_Work instruction_. Among the records that follow, find each line holding the word "tools" and copy it.
——
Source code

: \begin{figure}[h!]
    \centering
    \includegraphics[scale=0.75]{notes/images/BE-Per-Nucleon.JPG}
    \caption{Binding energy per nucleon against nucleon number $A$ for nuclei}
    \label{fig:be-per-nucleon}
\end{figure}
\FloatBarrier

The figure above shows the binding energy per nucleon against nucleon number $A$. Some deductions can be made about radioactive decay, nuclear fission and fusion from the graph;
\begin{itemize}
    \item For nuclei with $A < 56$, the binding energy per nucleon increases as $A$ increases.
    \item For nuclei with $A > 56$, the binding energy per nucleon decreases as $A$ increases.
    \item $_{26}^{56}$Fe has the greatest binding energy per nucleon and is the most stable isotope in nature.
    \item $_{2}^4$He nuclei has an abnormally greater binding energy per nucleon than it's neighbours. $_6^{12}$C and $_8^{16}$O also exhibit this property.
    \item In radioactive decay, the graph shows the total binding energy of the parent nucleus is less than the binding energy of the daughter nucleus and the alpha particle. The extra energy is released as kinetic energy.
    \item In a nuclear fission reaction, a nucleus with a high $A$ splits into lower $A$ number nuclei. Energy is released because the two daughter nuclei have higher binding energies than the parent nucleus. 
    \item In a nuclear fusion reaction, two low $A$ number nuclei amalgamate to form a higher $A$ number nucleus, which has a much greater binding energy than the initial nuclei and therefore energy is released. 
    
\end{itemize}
——
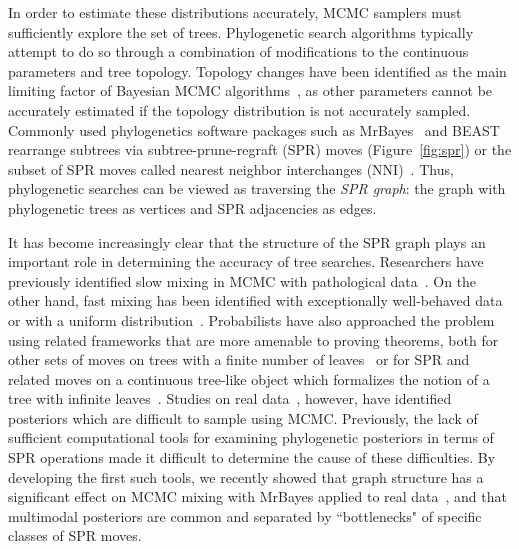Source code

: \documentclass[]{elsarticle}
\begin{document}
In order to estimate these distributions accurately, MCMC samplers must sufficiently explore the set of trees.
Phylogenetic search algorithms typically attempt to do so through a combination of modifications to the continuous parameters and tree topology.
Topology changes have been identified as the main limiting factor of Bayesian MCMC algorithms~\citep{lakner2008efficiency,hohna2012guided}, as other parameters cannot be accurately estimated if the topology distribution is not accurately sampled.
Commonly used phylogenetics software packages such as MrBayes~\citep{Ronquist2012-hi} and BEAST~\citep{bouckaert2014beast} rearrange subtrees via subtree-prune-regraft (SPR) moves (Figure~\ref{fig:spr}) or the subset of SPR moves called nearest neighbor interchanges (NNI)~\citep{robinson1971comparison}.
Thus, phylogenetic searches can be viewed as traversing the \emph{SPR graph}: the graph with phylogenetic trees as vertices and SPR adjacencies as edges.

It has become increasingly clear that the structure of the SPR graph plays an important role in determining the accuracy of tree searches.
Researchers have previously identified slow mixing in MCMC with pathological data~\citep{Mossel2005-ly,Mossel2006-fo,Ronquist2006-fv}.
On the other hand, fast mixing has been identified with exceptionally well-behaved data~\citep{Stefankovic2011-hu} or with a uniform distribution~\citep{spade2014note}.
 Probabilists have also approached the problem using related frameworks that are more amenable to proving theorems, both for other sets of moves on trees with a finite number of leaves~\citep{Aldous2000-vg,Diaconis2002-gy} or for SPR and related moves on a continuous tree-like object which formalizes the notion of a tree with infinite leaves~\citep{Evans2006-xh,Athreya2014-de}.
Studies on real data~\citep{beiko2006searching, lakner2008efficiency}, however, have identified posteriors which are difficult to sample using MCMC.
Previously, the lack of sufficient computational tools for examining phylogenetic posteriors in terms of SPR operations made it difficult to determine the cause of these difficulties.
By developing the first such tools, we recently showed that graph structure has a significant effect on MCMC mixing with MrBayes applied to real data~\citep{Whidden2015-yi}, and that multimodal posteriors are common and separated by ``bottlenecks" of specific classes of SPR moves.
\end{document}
——
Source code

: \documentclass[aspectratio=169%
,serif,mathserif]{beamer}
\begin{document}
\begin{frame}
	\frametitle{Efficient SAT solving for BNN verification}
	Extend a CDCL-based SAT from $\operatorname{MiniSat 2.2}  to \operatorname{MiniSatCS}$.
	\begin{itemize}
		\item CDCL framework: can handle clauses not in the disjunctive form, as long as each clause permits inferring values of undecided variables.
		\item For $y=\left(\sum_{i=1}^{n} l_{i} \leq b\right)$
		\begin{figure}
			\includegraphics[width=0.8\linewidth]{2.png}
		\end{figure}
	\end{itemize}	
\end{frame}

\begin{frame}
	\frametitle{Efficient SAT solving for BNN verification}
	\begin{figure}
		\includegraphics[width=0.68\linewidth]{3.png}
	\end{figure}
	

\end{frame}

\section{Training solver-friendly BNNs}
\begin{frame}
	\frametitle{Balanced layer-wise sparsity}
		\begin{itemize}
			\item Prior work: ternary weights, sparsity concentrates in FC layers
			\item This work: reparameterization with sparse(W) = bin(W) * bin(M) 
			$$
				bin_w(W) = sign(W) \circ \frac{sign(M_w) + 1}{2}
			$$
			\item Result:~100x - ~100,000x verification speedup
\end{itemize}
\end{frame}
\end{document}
——
_Exercise response_.
Previously, the lack of sufficient computational tools for examining phylogenetic posteriors in terms of SPR operations made it difficult to determine the cause of these difficulties.
By developing the first such tools, we recently showed that graph structure has a significant effect on MCMC mixing with MrBayes applied to real data~\citep{Whidden2015-yi}, and that multimodal posteriors are common and separated by ``bottlenecks" of specific classes of SPR moves.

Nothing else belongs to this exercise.